What the task asks :: Work out the count of lines in the material where the string "pizza" shows up, and reply with it alone.

Extracted records ::
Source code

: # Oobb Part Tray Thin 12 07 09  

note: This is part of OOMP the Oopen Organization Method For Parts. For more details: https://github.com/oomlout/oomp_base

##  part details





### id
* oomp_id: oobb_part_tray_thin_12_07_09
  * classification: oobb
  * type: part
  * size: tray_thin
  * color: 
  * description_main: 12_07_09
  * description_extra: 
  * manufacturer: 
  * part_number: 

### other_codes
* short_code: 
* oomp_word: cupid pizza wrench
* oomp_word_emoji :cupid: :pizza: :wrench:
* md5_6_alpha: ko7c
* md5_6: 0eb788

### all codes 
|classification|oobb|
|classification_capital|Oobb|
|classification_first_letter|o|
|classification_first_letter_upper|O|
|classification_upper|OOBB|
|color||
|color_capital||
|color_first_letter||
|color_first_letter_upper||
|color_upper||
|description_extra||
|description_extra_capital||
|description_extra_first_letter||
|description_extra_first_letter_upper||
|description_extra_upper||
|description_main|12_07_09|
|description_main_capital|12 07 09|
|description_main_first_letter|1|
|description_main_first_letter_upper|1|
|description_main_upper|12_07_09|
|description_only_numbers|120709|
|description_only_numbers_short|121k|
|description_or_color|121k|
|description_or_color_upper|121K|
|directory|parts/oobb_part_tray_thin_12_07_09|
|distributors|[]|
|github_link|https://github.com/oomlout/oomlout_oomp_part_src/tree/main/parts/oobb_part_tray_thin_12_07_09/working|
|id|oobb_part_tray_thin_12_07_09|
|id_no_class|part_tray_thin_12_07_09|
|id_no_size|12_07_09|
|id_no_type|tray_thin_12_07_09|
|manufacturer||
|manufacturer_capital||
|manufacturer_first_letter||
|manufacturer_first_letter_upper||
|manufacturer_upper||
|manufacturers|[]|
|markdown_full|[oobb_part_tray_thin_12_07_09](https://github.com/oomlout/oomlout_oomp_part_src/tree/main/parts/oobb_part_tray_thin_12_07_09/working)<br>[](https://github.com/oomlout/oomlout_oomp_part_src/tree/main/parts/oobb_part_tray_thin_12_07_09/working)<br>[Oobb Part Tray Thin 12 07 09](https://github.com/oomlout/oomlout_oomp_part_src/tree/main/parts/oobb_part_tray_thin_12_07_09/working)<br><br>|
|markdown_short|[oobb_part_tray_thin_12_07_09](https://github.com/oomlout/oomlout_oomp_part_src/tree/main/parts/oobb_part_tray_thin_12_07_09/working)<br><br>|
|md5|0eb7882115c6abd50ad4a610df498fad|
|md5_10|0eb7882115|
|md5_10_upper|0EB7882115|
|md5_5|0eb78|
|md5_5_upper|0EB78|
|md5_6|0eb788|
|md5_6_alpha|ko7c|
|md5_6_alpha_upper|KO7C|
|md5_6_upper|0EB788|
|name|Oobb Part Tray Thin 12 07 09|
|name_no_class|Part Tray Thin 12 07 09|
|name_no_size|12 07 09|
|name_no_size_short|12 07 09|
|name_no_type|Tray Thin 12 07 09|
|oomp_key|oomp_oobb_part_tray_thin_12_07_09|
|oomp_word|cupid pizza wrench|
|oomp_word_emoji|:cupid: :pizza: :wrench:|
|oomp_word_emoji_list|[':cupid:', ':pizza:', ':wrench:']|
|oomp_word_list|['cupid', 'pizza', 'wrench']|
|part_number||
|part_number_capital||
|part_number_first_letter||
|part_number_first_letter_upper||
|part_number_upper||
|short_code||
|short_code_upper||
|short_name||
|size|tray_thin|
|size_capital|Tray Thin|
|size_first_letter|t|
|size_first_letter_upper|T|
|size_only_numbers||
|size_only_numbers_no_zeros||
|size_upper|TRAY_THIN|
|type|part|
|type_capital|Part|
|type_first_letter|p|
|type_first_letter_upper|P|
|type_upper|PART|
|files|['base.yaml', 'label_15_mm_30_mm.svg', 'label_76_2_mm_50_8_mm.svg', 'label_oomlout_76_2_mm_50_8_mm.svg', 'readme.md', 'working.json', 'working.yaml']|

Response to the exercise :: 6